The fanboys strike back
Scott Pilgrim (Michael Cera) has a problem. He’s a twenty-something slacker who plays in a not-quite-crap band and lives in Toronto, and he’s surrounded by sarcastic friends and family who all appear just as confused as he is. He’s also started dating a seventeen year old schoolgirl called Knives (Ellen Wong), and while she’s besotted with him and his band, Sex Bob-omb, he’s less than enthusiastic about, well, anything.
Then he gets a vision of a roller-skating girl with bright pink hair, and when he actually meets her for real, his life takes a turn for the stranger. For a start, there’s a ‘League’ of evil-exes between him and her, including former Superman Brandon Routh, and former Human Torch, Chris Evans. Only one thing left to do. Fight!
Apart from the fact that the girl of his dreams, Ramona Flowers (former Miss Mclaine Mary Elizabeth Winstead) at first only seem to date him out of pity, there’s quite a lot to like about their fledgling relationship. I still preferred to hang out with his friends, to be honest, but I think that was the point. The others get to be mean to our poor Scott, and he gets to be appropriately baffled whilst performing a role that feels written for a twelve-years-younger Simon Pegg. This is appropriate given the film’s pedigree, spawned from the over-caffeinated mind of one Edgar Wright, who brought us the fabulous Spaced on UK’s Channel 4, the rom-zom-com Shaun of the Dead (2004), and that Hot Fuzz thing from 2007.
While those films featured most of the cast of Spaced and a few very familiar British TV faces, Scott Pilgrim contains a forthright blend of huge Hollywood actors, mildly familiar faces and complete unknowns. Many of these people are also Canadians, but don’t let that scare you. The cameos from the big names was occasionally distracting, but I could see the point of the evil exes being larger than life when pitched against tiny little indie-boy Michael Cera.

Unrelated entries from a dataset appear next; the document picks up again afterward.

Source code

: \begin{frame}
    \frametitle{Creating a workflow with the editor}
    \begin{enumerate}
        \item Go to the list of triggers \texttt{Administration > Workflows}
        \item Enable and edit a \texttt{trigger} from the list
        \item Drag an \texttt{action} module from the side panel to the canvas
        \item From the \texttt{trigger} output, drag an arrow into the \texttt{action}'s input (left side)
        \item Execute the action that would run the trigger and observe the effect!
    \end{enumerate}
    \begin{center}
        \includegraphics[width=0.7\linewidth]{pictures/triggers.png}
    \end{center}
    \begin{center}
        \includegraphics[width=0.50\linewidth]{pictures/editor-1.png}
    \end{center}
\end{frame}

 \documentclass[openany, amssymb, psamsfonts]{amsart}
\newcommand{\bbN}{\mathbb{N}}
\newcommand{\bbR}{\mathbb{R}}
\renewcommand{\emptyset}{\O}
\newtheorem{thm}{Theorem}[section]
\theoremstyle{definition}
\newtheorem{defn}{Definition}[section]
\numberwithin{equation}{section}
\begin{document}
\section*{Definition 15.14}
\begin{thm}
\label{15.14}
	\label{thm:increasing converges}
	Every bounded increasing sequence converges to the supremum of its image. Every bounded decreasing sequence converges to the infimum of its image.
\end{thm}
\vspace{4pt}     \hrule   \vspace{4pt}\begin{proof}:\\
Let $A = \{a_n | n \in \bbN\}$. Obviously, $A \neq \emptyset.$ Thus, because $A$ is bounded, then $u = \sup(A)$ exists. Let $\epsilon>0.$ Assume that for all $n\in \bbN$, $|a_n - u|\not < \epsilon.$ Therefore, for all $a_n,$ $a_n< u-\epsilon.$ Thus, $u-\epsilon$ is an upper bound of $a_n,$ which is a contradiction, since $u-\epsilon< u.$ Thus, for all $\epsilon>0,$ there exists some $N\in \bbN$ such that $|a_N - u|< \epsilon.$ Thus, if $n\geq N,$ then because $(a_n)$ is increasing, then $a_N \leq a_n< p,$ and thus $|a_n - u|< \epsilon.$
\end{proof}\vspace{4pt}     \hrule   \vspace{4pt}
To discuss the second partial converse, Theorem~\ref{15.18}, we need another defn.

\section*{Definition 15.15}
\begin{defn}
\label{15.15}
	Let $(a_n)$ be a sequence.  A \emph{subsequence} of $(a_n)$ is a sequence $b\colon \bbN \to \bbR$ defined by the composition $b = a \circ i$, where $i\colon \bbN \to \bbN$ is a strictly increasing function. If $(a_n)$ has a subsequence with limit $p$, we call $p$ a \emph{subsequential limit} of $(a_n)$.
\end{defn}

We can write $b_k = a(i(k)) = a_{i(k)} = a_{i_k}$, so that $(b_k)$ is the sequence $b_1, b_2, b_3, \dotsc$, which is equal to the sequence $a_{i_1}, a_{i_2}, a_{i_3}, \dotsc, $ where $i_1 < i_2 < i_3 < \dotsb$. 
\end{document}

He half-heartedly battles his way through each evil ex, gradually getting better ts his trial, while his friends continue to make sarcastic quips. Bryan O’Mally’s comic provides the basis for these mash-ups, and the film really is nothing like I imagined it would be. I’d thought I’d avoided a lot of the hype, except for the film’s panel appearence at the San Diego Comic Con! After seeing most of the stars talk about Scott Pilgrim, I wanted to love this. There’s plenty about it I should love. But it wasn’t quite what I was expecting. The hype led me to hope for a ton of non-stop anime-speed, suger-rush fuelled action and adrenaline fuelled fighting. You know, like Crank.
I have high standards!
Scott Pilgrim was, in fact, a great deal slower and weirder with its dreamy, romantic pace offset by a burning bass vibe as Scott Pilgrim’s heart is forced to beat harder. Events unfold in an off-kilter sort of way, making this more of a slow burner that occasionally blasts you with surreal, deep rock fuelled delights that rock the fabric of Scott’s world. So that much is true. Much of it is very, very funny as well. But I wanted to like it far more – and I reckon that loving it will take a lot more watches on DVD/Blu Ray to truly appreciate just how cute, witty and far out Scott Pilgrim is actually meant to be.
I know there’s a good movie in there and I intend to extract it on its eventual release. Until then, you can always watched Spaced again and see how it all began.
Evil exes are almost as dangerous as too-high expectations. Let’s try again.